What is the normality of 10 ml of an acid that took 25 ml of 0.25 N NaOH to reach pH 7?
It depends upon which acid is being titrated with NaOH because the equivalence point is NOT always at 7.0. However, again, I assume this is a simple case. Use mL(acid) x N(acid) = mL(NaOH) x N(NaOH).
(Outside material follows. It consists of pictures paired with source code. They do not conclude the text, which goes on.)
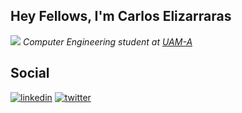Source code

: ## Hey Fellows, I'm Carlos Elizarraras 
![](https://media.giphy.com/media/q0s0NVKnLk5WGvsLh3/giphy.gif)
*Computer Engineering student at [UAM-A](https://www.uam.mx/)*

## Social
[![linkedin](https://img.shields.io/badge/linkedin-0A66C2?style=for-the-badge&logo=linkedin&logoColor=white)](https://www.linkedin.com/in/carlos-elizarraras/)
[![twitter](https://img.shields.io/badge/twitter-1DA1F2?style=for-the-badge&logo=twitter&logoColor=white)](https://twitter.com/monchenberg)

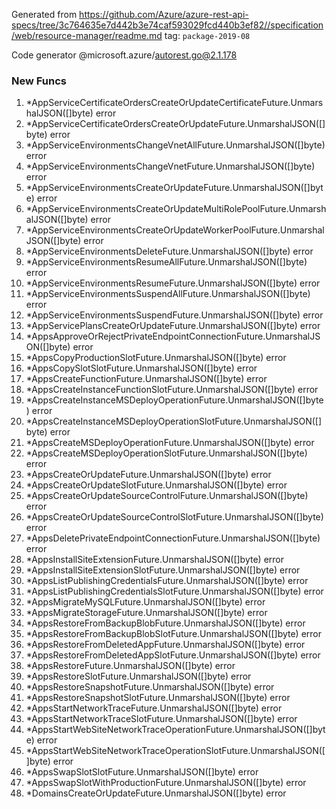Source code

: Generated from https://github.com/Azure/azure-rest-api-specs/tree/3c764635e7d442b3e74caf593029fcd440b3ef82//specification/web/resource-manager/readme.md tag: `package-2019-08`

Code generator @microsoft.azure/autorest.go@2.1.178


### New Funcs

1. *AppServiceCertificateOrdersCreateOrUpdateCertificateFuture.UnmarshalJSON([]byte) error
1. *AppServiceCertificateOrdersCreateOrUpdateFuture.UnmarshalJSON([]byte) error
1. *AppServiceEnvironmentsChangeVnetAllFuture.UnmarshalJSON([]byte) error
1. *AppServiceEnvironmentsChangeVnetFuture.UnmarshalJSON([]byte) error
1. *AppServiceEnvironmentsCreateOrUpdateFuture.UnmarshalJSON([]byte) error
1. *AppServiceEnvironmentsCreateOrUpdateMultiRolePoolFuture.UnmarshalJSON([]byte) error
1. *AppServiceEnvironmentsCreateOrUpdateWorkerPoolFuture.UnmarshalJSON([]byte) error
1. *AppServiceEnvironmentsDeleteFuture.UnmarshalJSON([]byte) error
1. *AppServiceEnvironmentsResumeAllFuture.UnmarshalJSON([]byte) error
1. *AppServiceEnvironmentsResumeFuture.UnmarshalJSON([]byte) error
1. *AppServiceEnvironmentsSuspendAllFuture.UnmarshalJSON([]byte) error
1. *AppServiceEnvironmentsSuspendFuture.UnmarshalJSON([]byte) error
1. *AppServicePlansCreateOrUpdateFuture.UnmarshalJSON([]byte) error
1. *AppsApproveOrRejectPrivateEndpointConnectionFuture.UnmarshalJSON([]byte) error
1. *AppsCopyProductionSlotFuture.UnmarshalJSON([]byte) error
1. *AppsCopySlotSlotFuture.UnmarshalJSON([]byte) error
1. *AppsCreateFunctionFuture.UnmarshalJSON([]byte) error
1. *AppsCreateInstanceFunctionSlotFuture.UnmarshalJSON([]byte) error
1. *AppsCreateInstanceMSDeployOperationFuture.UnmarshalJSON([]byte) error
1. *AppsCreateInstanceMSDeployOperationSlotFuture.UnmarshalJSON([]byte) error
1. *AppsCreateMSDeployOperationFuture.UnmarshalJSON([]byte) error
1. *AppsCreateMSDeployOperationSlotFuture.UnmarshalJSON([]byte) error
1. *AppsCreateOrUpdateFuture.UnmarshalJSON([]byte) error
1. *AppsCreateOrUpdateSlotFuture.UnmarshalJSON([]byte) error
1. *AppsCreateOrUpdateSourceControlFuture.UnmarshalJSON([]byte) error
1. *AppsCreateOrUpdateSourceControlSlotFuture.UnmarshalJSON([]byte) error
1. *AppsDeletePrivateEndpointConnectionFuture.UnmarshalJSON([]byte) error
1. *AppsInstallSiteExtensionFuture.UnmarshalJSON([]byte) error
1. *AppsInstallSiteExtensionSlotFuture.UnmarshalJSON([]byte) error
1. *AppsListPublishingCredentialsFuture.UnmarshalJSON([]byte) error
1. *AppsListPublishingCredentialsSlotFuture.UnmarshalJSON([]byte) error
1. *AppsMigrateMySQLFuture.UnmarshalJSON([]byte) error
1. *AppsMigrateStorageFuture.UnmarshalJSON([]byte) error
1. *AppsRestoreFromBackupBlobFuture.UnmarshalJSON([]byte) error
1. *AppsRestoreFromBackupBlobSlotFuture.UnmarshalJSON([]byte) error
1. *AppsRestoreFromDeletedAppFuture.UnmarshalJSON([]byte) error
1. *AppsRestoreFromDeletedAppSlotFuture.UnmarshalJSON([]byte) error
1. *AppsRestoreFuture.UnmarshalJSON([]byte) error
1. *AppsRestoreSlotFuture.UnmarshalJSON([]byte) error
1. *AppsRestoreSnapshotFuture.UnmarshalJSON([]byte) error
1. *AppsRestoreSnapshotSlotFuture.UnmarshalJSON([]byte) error
1. *AppsStartNetworkTraceFuture.UnmarshalJSON([]byte) error
1. *AppsStartNetworkTraceSlotFuture.UnmarshalJSON([]byte) error
1. *AppsStartWebSiteNetworkTraceOperationFuture.UnmarshalJSON([]byte) error
1. *AppsStartWebSiteNetworkTraceOperationSlotFuture.UnmarshalJSON([]byte) error
1. *AppsSwapSlotSlotFuture.UnmarshalJSON([]byte) error
1. *AppsSwapSlotWithProductionFuture.UnmarshalJSON([]byte) error
1. *DomainsCreateOrUpdateFuture.UnmarshalJSON([]byte) error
The only unknown is N(acid).
To determine the normality (N) of the acid, we need to use the neutralization reaction between the acid and NaOH. The balanced equation for the neutralization reaction is:
Acid + NaOH → Salt + Water
From the given information, we know that 25 ml of 0.25 N NaOH (sodium hydroxide) was required to reach pH 7. This means that the acid and NaOH reacted in a 1:1 molar ratio.
Now, let's calculate the amount of NaOH (in moles) used in this reaction:
Amount of NaOH (in moles) = Concentration of NaOH (N) × Volume of NaOH (in liters)
= 0.25 N × 0.025 L
= 0.00625 moles
Since the acid and NaOH react in a 1:1 ratio, the amount of acid used is also 0.00625 moles.
Now, let's find the normality (N) of the acid:
Normality (N) = Amount of acid (in moles) / Volume of acid (in liters)
= 0.00625 moles / 0.010 L
= 0.625 N
Therefore, the normality of the acid in this reaction is 0.625 N.